ExternalProcess (biojava-legacy 1.9.5 API)
Utility class to execute an external process and to handle
the STDOUT, STDERR and STDIN streams
in multiple threads managed by a thread pool.
This class is intended for applications that call an external program many
times, e.g. in a loop, and that need high performance throughput, i.e.
the program's input and output should not be written to disk. The Java
Runtime.exec(java.lang.String) methods requires the application to read/write
the external program's input and output streams in multiple threads.
Otherwise the calling application may block. However, instantiating multiple
threads for each call is extensive. On Linux systems there is also the
problem that each Java thread is represented by a single process and the
number of processes is limited on Linux. Because the Java garbage collector
does not free the Thread objects properly, an application
might run out of threads (indicated by a OutOfMemoryError
exception) after multiple iterations. Therefore, the
ExternalProcess class uses a
thread pool.
The simplest way to use this class is by calling the static methods
execute(String) and
execute(String, String, StringWriter, StringWriter). However, these
methods are not thread safe and no configuration is possible. In the former
case the program's input, output and error output is redirected to STDIN,
STDOUT and STDERR of the calling program. In the
latter case input is provided as string and output and error output is
written to StringWriter objects. The environment, i.e.
the current working directory and the environment variables, are inherited
from the calling process. In both cases, a static thread pool of size
THREAD_POOL_SIZE is used. The command that should be executed is
provided as a string argument.
In scenarios where the environment has to be changed, the program input
is generated just in time, or the program's output is parsed just in time,
the use of an explicit instance of the ExternalProcess class
is recommended. This instance could be initialized with a custom thread pool.
Otherwise a SimpleThreadPool of size 3 is used.

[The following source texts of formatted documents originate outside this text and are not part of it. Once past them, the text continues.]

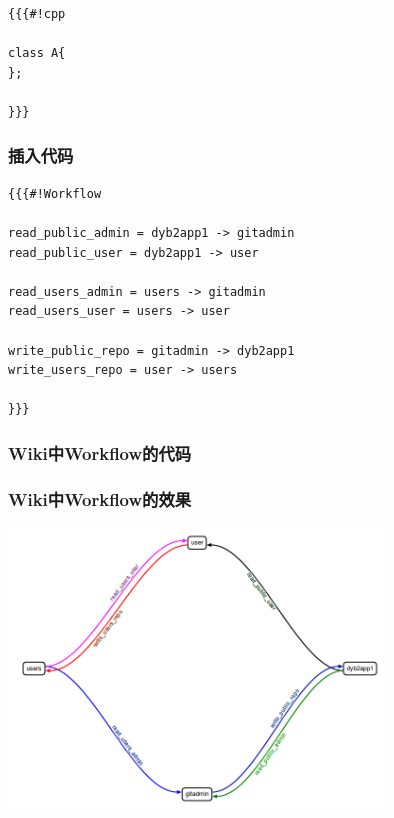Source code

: \newsavebox{\TracWikiCode}
\begin{lrbox}{\TracWikiCode}
\begin{lstlisting}
{{{#!cpp

class A{
};

}}}
\end{lstlisting}
\end{lrbox}

\begin{frame}
    \frametitle{插入代码}
    \par\usebox{\TracWikiCode}
\end{frame}

\newsavebox{\TracWikiWorkflow}
\begin{lrbox}{\TracWikiWorkflow}
\begin{lstlisting}
{{{#!Workflow

read_public_admin = dyb2app1 -> gitadmin
read_public_user = dyb2app1 -> user

read_users_admin = users -> gitadmin
read_users_user = users -> user

write_public_repo = gitadmin -> dyb2app1
write_users_repo = user -> users

}}}
\end{lstlisting}
\end{lrbox}

\begin{frame}
    \frametitle{Wiki中Workflow的代码}
    \par\usebox{\TracWikiWorkflow}
\end{frame}

\begin{frame}
    \frametitle{Wiki中Workflow的效果}
    \includegraphics[width=10cm,keepaspectratio]{data/TracWorkflow.png}
\end{frame}

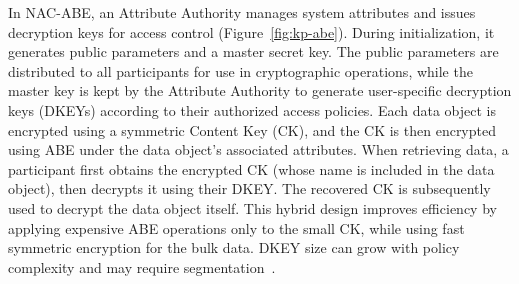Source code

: In NAC-ABE, an Attribute Authority manages system attributes and issues decryption keys for access control (Figure~\ref{fig:kp-abe}). During initialization, it generates public parameters and a master secret key. The public parameters are distributed to all participants for use in cryptographic operations, while the master key is kept by the Attribute Authority to generate user-specific decryption keys (DKEYs) according to their authorized access policies.  Each data object is encrypted using a symmetric Content Key (CK), and the CK is then encrypted using ABE under the data object’s associated attributes. When retrieving data, a participant first obtains the encrypted CK (whose name is included in the data object), then decrypts it using their DKEY. The recovered CK is subsequently used to decrypt the data object itself. This hybrid design improves efficiency by applying expensive ABE operations only to the small CK, while using fast symmetric encryption for the bulk data. DKEY size can grow with policy complexity and may require segmentation~\cite{dulal2023nac-abe}.




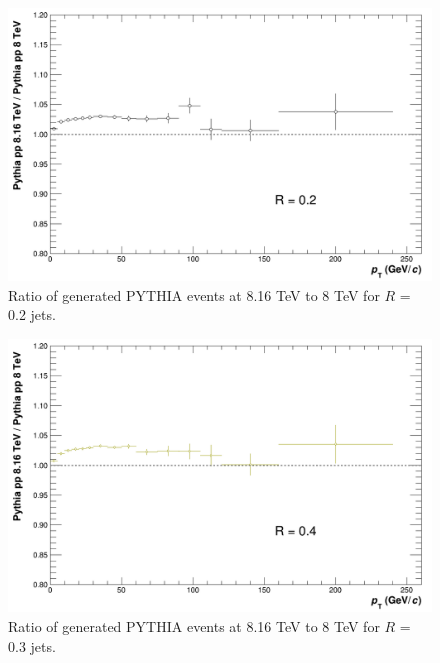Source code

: \begin{figure}[h!]
    \centering
    \includegraphics[width=\textwidth]{figures/ScaleFactorPythia/PythiaRatio_R02.png}
    \caption{Ratio of generated \pp PYTHIA events at 8.16 TeV to 8 TeV for $R$ = 0.2 jets.}
    \label{fig:appPythiaScaleFactorR02}
\end{figure}

\begin{figure}[h!]
    \centering
    \includegraphics[width=\textwidth]{figures/ScaleFactorPythia/PythiaRatio_R04.png}
    \caption{Ratio of generated \pp PYTHIA events at 8.16 TeV to 8 TeV for $R$ = 0.3 jets.}
    \label{fig:appPythiaScaleFactorR03}
\end{figure}

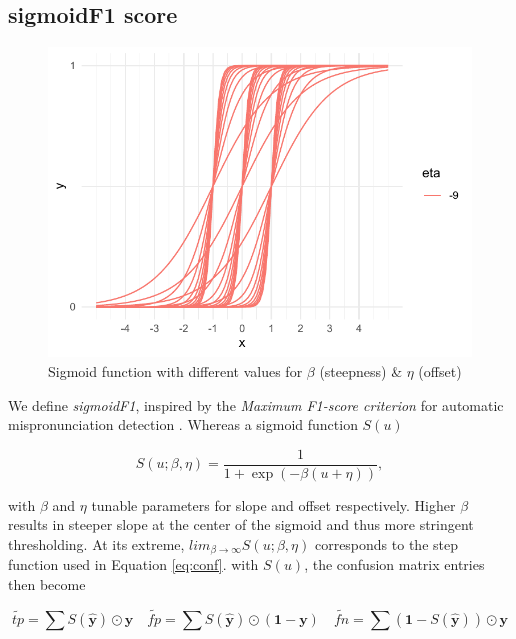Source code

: \subsection{sigmoidF1 score}
\label{sec:orgc5d29d7}


\begin{figure}[htbp]
\centering
\includegraphics[width=.9\linewidth]{./images/sigmoid.pdf}
\caption{\label{fig:sigmoid}
Sigmoid function with different values for $\beta$ (steepness) \& $\eta$ (offset)}
\end{figure}

We define \emph{sigmoidF1}, inspired by the \emph{Maximum F1-score criterion} for automatic mispronunciation detection \cite{sigmoid}. Whereas a sigmoid function \(S(u)\)

\begin{equation}
S(u; \beta, \eta)=\frac{1}{1+\exp (-\beta (u + \eta))},
\end{equation}

with \(\beta\) and \(\eta\) tunable parameters for slope and offset respectively. Higher \(\beta\) results in steeper slope at the center of the sigmoid and thus more stringent thresholding. At its extreme, \(lim_{\beta\to\infty} S(u; \beta, \eta)\) corresponds to the step function used in Equation \ref{eq:conf}. with \(S(u)\), the confusion matrix entries then become

\begin{equation}\label{eq:sigmoidF1}
\widetilde{tp}=\sum S(\hat{\mathbf{y}}) \odot \mathbf{y} \quad\widetilde{fp}= \sum S(\hat{\mathbf{y}}) \odot (\mathbf{1} - \mathbf{y}) \quad \widetilde{f n}= \sum (\mathbf{1} - S(\hat{\mathbf{y}})) \odot \mathbf{y}
\end{equation}

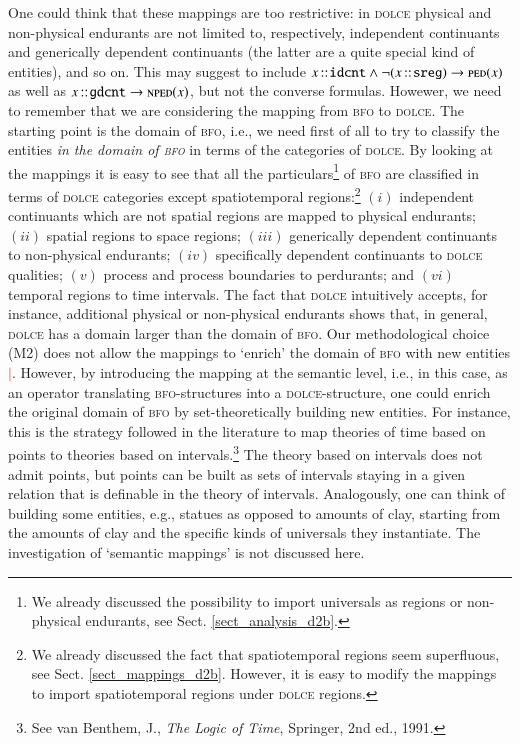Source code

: \documentclass[ao]{iosart2x}
\newcommand{\nb}[1]{\textcolor{red}{$|$}\marginpar{\hspace*{-0cm}\parbox{20mm}{\scriptsize\raggedright\textcolor{red}{#1}}}}
\newcommand{\cn}[1]{\mathtt{#1}}
\newcommand{\dolce}{{\textsc{dolce}}}
\newcommand{\bfo}{{\textsc{bfo}}}
\newcommand {\NPEDdcat} {\textsc{nped}}
\newcommand {\PEDdcat} {\textsc{ped}}
\newcommand{\idcntbcat}{\cn{idcnt}}
\newcommand{\gdcntbcat}{\cn{gdcnt}}
\newcommand{\sregbcat}{\cn{sreg}}
\newcommand{\bfoiof}[1]{{\,::_{#1\:\!}}}
\begin{document}
One could think that these mappings are too restrictive: in {\dolce} physical and non-physical endurants are not limited to, respectively, independent continuants and generically dependent continuants (the latter are a quite special kind of entities), and so on. This may suggest to include  $x \bfoiof{} \idcntbcat \land \neg(x \bfoiof{} \sregbcat) \to \PEDdcat(x)$ as well as $x \bfoiof{} \gdcntbcat \to \NPEDdcat(x)$, but not the converse formulas. Howewer, we need to remember that we are considering the mapping from {\bfo} to {\dolce}. The starting point is the domain of {\bfo}, i.e., we need first of all to try to classify the entities \emph{in the domain of {\bfo}} in terms of the categories of {\dolce}. By looking at the mappings it is easy to see that all the particulars\footnote{We already discussed the possibility to import universals as regions or non-physical endurants, see Sect. \ref{sect_analysis_d2b}.} of {\bfo} are classified in terms of {\dolce} categories except spatiotemporal regions:\footnote{We already discussed the fact that spatiotemporal regions seem superfluous, see Sect. \ref{sect_mappings_d2b}. However, it is easy to modify the mappings to import spatiotemporal regions under {\dolce} regions.} $(i)$ independent continuants which are not spatial regions are mapped to physical endurants; $(ii)$ spatial regions to space regions; $(iii)$ generically dependent continuants to non-physical endurants; $(iv)$ specifically dependent continuants to {\dolce} qualities; $(v)$ process and process boundaries to perdurants; and $(vi)$ temporal regions to time intervals. The fact that {\dolce} intuitively accepts, for instance, additional physical or non-physical endurants shows that, in general, {\dolce} has a domain larger than the domain of {\bfo}. Our methodological choice (M2) does not allow the mappings to `enrich' the domain of {\bfo} with new entities\nb{FC: non chiaro perché lo proibisce, forse M3? Ma non chiaro comunque}.  However, by introducing the mapping at the semantic level, i.e., in this case, as an operator translating {\bfo}-structures into a {\dolce}-structure, one could enrich the original domain of {\bfo} by set-theoretically building new entities. For instance, this is the strategy followed in the literature to map theories of time based on points to theories based on intervals.\footnote{See van Benthem, J., \emph{The Logic of Time}, Springer, 2nd ed., 1991.} The theory based on intervals does not admit points, but points can be built as sets of intervals staying in a given relation that is definable in the theory of intervals.  Analogously, one can think of building some entities, e.g., statues as opposed to amounts of clay, starting from the amounts of clay and the specific kinds of universals they instantiate. The investigation of `semantic mappings' is not discussed here. 
\end{document}
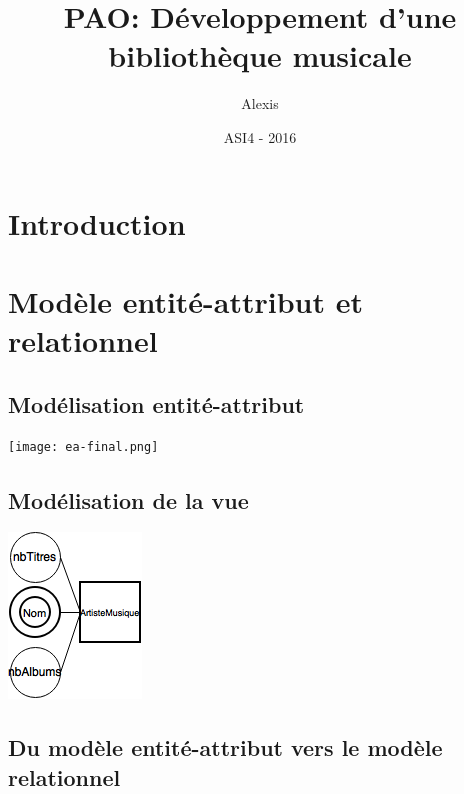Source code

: \documentclass[a4paper,10pt, french]{report}
\title{PAO: Développement d'une bibliothèque musicale}
\author{Alexis \bsc{Durieux}}
\date{ASI4 - 2016}
\begin{document}
\maketitle
\tableofcontents

\chapter*{Introduction}

\chapter{Modèle entité-attribut et relationnel}
\section{Modélisation entité-attribut}
  \texttt{[image: ea-final.png]}
\section{Modélisation de la vue}
  \includegraphics[scale=0.5]{vues.png}
\section{Du modèle entité-attribut vers le modèle relationnel}
\end{document}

The input and output is managed by multithreaded
input handler and
output handler objects.
There are four predefined handlers that read the program's input from a
Reader object or a InputStream object and
write the program's output to a Writer object or a
OutputStream object. These classes are called:
ReaderInputHandler,
SimpleInputHandler,
WriterOutputHandler and
SimpleOutputHandler. If no handlers are
specified the input and output is redirected to the standards streams of
the calling process.
Before one of the methods execute() or
execute(Properties) is called, the commands property should be set. One may include placeholders of the form
%PARAM% within the commands. If a
Properties object is passed to the
execute(Properties) method, the placeholders are replaced by the
particular property value. Therefore, the Properties object
must contain a key named PARAM (case doesn't matter). The
environment for calling the external program can be configured using the
properties workingDirectory and
environmentProperties.
Finally, the sleepTime property can be
increased, in case the output handlers are not able to catch the whole
program's output within the given time. The default value is
SLEEP_TIME [in milliseconds].